What you need to do: Only one portion of the data is to be written out: from the line bearing "2. Consultation with Experienced Consultants" through the line bearing "- import the". Write it exactly as it appears.

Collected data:
"""

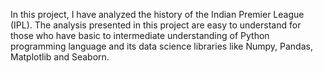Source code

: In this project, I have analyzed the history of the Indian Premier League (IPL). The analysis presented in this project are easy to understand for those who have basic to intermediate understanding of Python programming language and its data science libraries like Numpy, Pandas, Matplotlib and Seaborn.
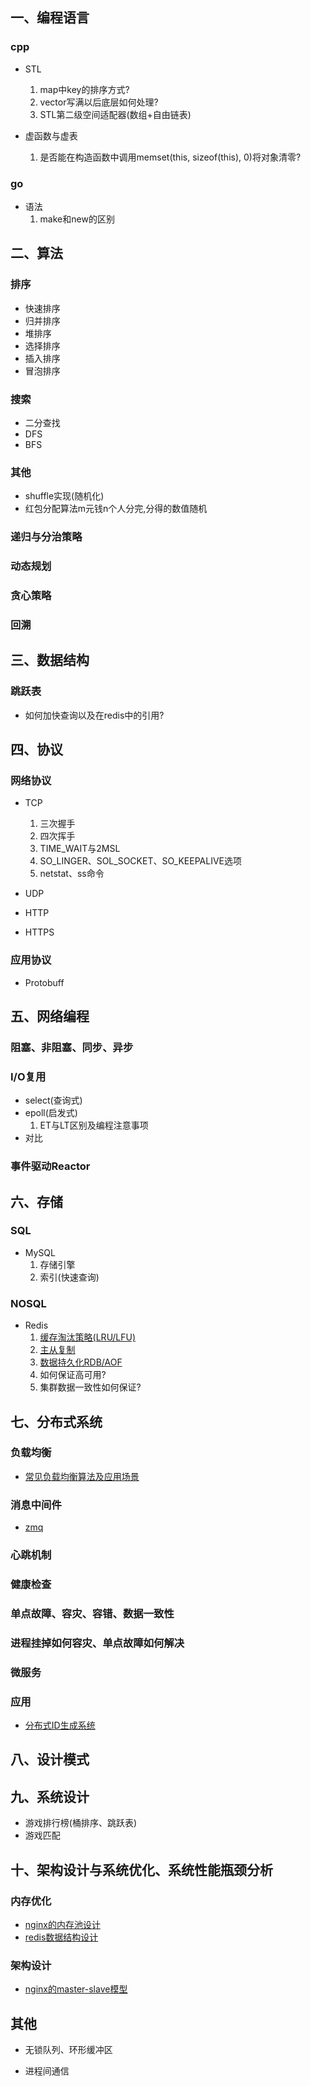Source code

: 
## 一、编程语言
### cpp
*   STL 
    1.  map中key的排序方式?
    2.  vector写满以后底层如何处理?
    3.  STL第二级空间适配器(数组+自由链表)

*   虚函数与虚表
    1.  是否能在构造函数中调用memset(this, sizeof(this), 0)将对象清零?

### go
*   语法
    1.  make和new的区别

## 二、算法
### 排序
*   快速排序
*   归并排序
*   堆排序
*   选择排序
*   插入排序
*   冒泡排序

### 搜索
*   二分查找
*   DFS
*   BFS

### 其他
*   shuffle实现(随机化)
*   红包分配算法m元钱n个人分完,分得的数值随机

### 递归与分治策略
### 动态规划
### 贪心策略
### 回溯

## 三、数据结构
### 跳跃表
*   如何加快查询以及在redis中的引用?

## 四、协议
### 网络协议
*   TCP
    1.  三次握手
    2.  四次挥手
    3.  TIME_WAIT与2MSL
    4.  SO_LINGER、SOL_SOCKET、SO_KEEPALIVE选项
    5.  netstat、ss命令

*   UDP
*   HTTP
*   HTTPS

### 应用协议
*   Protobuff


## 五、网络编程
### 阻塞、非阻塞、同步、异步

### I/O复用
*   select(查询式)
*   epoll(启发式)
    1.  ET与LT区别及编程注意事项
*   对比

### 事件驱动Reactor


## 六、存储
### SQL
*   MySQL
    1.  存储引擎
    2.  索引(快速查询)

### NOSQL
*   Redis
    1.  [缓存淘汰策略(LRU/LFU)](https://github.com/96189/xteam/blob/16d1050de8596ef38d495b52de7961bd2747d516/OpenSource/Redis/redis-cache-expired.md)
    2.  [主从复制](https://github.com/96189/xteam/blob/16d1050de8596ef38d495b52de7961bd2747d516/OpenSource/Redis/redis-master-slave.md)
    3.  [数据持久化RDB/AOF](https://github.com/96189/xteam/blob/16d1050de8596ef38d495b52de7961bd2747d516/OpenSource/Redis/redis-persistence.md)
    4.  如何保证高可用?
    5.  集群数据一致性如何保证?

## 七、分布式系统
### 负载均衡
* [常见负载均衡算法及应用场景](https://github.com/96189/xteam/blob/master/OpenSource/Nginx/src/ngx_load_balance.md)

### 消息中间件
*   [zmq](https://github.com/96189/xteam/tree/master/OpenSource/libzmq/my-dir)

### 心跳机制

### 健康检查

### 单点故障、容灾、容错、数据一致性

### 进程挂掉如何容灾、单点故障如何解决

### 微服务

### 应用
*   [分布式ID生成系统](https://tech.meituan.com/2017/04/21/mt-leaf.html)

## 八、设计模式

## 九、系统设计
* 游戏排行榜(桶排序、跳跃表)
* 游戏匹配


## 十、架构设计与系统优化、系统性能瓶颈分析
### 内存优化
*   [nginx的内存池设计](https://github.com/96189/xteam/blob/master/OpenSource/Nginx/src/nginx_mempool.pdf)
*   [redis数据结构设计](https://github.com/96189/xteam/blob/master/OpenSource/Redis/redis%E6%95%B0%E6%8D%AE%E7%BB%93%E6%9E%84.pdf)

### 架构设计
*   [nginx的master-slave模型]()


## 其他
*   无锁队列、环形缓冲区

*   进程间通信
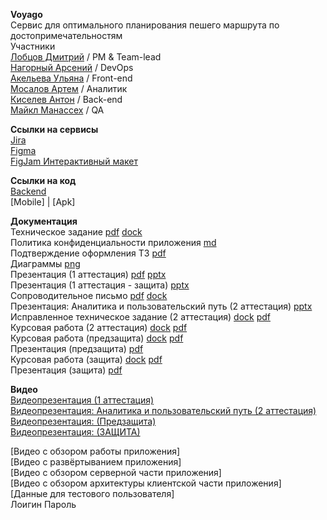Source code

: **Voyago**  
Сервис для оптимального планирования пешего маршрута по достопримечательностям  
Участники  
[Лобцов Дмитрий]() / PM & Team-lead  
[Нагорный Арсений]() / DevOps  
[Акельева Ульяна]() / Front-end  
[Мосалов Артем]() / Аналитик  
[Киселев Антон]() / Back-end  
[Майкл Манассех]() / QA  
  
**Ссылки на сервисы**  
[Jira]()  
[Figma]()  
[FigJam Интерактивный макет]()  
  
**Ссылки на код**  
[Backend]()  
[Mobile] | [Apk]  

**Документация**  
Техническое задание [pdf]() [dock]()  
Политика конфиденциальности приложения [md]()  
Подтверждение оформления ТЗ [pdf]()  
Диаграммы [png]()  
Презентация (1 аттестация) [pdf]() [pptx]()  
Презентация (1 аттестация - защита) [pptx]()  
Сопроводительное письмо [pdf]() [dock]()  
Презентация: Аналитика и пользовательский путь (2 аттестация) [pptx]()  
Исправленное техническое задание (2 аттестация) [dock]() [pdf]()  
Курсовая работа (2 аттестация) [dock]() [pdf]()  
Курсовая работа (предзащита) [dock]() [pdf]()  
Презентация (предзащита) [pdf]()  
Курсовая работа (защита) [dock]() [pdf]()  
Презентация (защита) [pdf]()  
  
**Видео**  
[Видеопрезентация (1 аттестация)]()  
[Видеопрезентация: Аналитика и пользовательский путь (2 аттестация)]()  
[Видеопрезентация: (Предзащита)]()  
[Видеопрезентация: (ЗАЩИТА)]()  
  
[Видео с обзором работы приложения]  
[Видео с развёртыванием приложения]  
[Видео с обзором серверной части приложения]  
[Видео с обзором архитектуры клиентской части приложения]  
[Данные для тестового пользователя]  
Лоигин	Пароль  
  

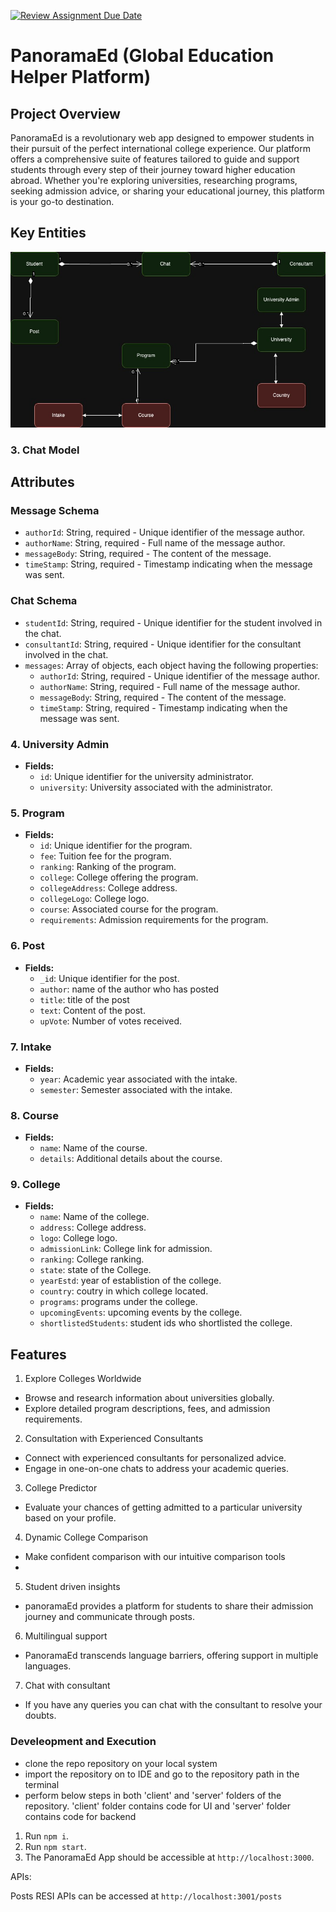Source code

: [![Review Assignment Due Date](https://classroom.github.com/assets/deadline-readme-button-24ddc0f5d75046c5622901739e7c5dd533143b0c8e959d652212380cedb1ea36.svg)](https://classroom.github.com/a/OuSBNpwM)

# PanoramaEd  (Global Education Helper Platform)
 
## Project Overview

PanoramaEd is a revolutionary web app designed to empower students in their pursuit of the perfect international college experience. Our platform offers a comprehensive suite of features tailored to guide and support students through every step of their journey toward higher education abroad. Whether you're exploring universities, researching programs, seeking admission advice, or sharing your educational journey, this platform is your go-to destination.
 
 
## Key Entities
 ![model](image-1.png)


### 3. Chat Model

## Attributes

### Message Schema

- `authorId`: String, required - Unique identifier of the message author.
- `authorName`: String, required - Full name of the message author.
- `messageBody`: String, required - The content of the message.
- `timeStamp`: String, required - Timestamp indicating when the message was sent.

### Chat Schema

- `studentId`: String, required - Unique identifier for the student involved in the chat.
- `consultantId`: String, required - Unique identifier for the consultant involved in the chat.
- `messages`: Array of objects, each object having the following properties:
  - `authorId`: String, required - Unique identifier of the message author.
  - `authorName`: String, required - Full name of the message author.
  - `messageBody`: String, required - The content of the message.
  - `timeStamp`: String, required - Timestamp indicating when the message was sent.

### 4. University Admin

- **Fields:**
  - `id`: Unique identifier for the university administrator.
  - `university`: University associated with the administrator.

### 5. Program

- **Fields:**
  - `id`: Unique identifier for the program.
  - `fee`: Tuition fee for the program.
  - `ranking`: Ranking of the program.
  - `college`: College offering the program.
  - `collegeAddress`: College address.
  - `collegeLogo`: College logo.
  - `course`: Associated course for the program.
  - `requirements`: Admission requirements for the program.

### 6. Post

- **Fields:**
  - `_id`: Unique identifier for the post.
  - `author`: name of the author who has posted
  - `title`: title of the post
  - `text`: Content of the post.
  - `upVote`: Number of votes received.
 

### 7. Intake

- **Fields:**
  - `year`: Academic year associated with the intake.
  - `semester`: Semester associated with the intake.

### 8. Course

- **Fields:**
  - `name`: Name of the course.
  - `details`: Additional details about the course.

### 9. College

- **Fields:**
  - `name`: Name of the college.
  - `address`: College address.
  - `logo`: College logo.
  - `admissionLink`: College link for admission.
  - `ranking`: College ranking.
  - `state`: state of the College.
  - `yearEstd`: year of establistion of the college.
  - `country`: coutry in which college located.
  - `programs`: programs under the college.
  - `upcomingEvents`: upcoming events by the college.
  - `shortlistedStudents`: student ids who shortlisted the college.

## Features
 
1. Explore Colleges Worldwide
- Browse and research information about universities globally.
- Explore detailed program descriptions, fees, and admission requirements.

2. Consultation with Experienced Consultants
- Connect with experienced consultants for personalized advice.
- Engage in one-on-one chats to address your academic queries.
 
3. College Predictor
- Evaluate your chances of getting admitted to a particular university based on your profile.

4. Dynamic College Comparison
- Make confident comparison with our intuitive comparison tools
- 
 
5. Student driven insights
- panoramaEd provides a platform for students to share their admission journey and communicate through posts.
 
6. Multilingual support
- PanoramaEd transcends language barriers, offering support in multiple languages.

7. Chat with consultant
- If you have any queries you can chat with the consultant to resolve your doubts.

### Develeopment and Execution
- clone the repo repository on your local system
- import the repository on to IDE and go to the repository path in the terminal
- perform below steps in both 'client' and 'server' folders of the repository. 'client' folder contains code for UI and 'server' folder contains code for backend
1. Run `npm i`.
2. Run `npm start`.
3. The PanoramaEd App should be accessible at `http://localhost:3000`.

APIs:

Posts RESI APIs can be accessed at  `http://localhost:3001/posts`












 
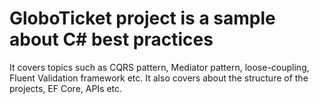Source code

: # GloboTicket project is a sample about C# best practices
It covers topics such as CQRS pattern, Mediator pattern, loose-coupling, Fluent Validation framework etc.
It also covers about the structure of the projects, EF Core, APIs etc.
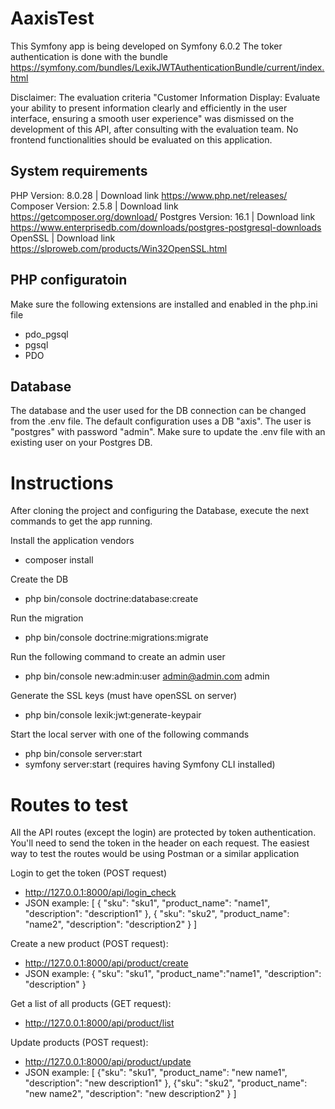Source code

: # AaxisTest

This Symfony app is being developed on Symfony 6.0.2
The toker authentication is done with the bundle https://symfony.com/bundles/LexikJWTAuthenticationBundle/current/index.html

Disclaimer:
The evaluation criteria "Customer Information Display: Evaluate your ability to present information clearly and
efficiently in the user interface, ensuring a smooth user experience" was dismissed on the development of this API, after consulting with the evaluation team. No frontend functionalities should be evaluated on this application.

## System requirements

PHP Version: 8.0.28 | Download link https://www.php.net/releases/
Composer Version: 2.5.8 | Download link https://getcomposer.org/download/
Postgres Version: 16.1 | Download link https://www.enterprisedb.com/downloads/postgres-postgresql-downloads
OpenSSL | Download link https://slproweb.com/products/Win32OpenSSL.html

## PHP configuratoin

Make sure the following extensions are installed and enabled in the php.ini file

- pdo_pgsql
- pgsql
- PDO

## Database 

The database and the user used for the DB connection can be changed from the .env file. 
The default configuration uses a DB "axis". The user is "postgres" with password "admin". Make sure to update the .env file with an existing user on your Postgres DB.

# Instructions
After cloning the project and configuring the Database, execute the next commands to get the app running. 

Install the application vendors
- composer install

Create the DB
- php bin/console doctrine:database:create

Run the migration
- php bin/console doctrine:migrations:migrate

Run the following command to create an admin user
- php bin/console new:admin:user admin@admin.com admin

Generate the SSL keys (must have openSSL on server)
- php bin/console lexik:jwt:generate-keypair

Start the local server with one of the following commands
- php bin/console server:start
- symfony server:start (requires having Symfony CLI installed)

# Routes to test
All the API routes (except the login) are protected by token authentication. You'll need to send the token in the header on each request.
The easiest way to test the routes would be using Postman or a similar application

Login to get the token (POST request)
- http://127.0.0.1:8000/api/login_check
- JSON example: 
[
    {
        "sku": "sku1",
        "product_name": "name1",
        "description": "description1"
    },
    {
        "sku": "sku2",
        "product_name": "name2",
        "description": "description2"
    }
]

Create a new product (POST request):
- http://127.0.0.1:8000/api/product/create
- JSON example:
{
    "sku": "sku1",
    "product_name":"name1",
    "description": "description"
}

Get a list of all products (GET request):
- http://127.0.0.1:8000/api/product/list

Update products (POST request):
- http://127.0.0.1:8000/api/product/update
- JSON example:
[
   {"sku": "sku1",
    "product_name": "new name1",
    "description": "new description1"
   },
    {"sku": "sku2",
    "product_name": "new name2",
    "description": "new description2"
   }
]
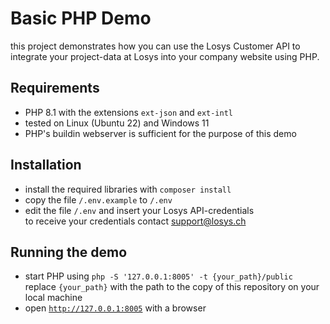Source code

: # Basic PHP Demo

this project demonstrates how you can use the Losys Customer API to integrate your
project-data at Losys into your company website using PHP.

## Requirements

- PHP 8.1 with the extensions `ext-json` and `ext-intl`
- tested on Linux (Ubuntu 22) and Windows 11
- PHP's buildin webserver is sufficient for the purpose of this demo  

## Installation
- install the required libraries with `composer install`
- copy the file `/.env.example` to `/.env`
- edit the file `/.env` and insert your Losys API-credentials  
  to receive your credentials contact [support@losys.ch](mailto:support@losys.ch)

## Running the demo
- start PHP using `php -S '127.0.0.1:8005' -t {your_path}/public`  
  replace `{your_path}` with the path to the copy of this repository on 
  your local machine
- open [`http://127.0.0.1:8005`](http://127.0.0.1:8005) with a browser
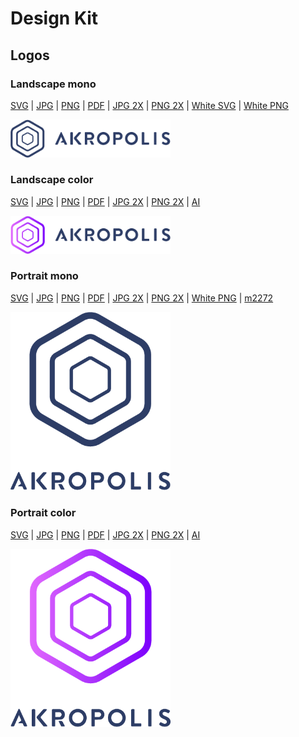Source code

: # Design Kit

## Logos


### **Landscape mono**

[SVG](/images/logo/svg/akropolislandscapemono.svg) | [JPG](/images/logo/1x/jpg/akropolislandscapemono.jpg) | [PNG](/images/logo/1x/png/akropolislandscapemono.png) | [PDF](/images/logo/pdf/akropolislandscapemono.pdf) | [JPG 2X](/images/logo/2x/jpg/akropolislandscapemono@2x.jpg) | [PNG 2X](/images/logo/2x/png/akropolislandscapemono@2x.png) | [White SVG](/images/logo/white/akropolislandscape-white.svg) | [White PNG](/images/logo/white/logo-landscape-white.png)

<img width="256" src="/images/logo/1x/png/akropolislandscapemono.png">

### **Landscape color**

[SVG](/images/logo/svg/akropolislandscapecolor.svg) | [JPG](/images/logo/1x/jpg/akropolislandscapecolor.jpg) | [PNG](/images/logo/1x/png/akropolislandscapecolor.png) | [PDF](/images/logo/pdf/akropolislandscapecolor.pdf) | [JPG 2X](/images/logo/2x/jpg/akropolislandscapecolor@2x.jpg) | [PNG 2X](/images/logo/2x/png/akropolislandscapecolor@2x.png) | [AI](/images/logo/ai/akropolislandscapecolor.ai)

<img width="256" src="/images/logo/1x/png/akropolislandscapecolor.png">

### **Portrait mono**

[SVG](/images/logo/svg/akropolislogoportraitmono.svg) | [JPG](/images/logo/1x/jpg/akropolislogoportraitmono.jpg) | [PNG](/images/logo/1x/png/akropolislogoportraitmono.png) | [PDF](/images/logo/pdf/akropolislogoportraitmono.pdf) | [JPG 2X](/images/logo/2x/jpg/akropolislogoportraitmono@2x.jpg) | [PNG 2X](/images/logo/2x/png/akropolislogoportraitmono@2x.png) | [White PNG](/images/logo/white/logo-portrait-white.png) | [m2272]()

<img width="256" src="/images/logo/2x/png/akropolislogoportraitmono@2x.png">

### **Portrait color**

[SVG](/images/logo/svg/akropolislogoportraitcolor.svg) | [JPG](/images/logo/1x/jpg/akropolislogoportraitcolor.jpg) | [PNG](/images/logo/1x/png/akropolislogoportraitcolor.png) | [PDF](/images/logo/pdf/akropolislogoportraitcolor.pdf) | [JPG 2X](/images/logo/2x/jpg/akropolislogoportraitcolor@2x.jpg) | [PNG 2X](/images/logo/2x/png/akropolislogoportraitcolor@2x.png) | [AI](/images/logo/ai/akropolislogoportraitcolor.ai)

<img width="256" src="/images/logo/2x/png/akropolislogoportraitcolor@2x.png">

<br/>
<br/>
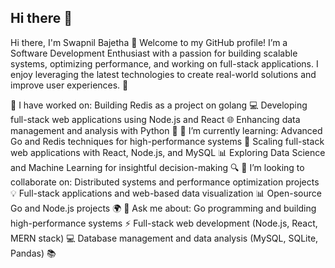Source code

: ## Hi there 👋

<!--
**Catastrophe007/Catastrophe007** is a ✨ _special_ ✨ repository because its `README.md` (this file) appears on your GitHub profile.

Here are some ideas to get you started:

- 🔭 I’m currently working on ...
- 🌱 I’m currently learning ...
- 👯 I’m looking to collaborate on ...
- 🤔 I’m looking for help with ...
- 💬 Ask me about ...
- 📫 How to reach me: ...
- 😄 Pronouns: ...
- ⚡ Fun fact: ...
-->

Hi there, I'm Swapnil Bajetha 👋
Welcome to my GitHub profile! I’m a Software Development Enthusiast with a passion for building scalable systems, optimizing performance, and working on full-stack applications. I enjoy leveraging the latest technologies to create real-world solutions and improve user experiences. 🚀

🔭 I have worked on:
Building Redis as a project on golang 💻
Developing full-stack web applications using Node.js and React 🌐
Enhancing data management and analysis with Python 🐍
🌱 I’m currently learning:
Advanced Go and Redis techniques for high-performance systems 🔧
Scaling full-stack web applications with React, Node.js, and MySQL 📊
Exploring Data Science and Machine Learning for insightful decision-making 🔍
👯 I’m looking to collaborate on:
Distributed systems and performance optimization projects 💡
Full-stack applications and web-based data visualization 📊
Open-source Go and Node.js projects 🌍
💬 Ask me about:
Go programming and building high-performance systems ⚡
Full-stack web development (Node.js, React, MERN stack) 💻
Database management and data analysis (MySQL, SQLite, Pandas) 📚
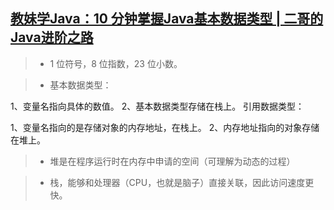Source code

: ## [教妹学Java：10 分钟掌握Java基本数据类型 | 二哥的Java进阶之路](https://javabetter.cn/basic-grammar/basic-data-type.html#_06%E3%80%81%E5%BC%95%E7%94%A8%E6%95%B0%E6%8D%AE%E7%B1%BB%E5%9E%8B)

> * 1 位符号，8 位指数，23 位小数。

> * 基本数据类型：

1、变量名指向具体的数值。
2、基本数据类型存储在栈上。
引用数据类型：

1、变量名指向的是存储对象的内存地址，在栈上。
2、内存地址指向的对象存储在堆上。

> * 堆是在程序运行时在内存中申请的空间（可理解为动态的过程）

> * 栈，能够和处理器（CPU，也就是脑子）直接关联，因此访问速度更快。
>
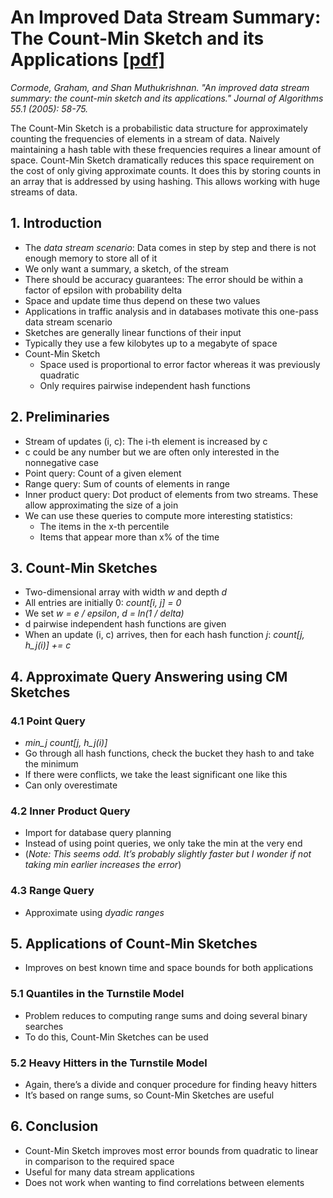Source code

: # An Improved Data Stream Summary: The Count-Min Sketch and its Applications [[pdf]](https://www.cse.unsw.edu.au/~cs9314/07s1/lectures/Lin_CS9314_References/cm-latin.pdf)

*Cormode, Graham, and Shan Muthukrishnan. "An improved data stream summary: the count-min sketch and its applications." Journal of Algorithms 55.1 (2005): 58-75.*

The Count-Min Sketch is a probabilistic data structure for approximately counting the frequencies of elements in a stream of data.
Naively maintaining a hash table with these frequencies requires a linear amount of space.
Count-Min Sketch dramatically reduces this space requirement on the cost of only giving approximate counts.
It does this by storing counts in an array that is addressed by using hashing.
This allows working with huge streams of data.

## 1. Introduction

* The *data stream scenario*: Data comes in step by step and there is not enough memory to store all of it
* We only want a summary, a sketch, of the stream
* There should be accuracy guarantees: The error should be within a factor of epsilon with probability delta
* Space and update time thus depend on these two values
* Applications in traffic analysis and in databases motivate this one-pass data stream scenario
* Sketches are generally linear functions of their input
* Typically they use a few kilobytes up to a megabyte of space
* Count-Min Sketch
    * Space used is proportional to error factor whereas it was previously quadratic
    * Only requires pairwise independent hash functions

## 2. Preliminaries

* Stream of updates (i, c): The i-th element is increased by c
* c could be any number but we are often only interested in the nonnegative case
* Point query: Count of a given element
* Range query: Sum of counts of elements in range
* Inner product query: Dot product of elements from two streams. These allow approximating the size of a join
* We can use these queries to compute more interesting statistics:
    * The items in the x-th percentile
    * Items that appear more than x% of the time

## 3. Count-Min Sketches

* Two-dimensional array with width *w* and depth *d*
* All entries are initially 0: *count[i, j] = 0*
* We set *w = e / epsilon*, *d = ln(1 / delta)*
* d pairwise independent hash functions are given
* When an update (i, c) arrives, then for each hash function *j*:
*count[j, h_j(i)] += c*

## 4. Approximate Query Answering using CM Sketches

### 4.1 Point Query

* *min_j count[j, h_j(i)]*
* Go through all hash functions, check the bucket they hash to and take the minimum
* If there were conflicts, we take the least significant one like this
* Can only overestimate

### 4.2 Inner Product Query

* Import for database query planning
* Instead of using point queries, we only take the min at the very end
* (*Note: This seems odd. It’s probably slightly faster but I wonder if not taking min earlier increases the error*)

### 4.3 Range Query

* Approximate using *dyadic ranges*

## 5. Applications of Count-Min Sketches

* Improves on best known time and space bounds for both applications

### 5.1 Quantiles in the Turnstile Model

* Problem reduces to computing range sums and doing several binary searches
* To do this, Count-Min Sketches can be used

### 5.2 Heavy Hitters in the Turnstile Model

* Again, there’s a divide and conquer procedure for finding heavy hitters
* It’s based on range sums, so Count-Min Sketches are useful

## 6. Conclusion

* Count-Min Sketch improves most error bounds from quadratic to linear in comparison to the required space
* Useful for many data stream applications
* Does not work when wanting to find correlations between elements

"""

Reply:
2. Consultation with Experienced Consultants
- Connect with experienced consultants for personalized advice.
- Engage in one-on-one chats to address your academic queries.
 
3. College Predictor
- Evaluate your chances of getting admitted to a particular university based on your profile.

4. Dynamic College Comparison
- Make confident comparison with our intuitive comparison tools
- 
 
5. Student driven insights
- panoramaEd provides a platform for students to share their admission journey and communicate through posts.
 
6. Multilingual support
- PanoramaEd transcends language barriers, offering support in multiple languages.

7. Chat with consultant
- If you have any queries you can chat with the consultant to resolve your doubts.

### Develeopment and Execution
- clone the repo repository on your local system
- import the repository on to IDE and go to the repository path in the terminal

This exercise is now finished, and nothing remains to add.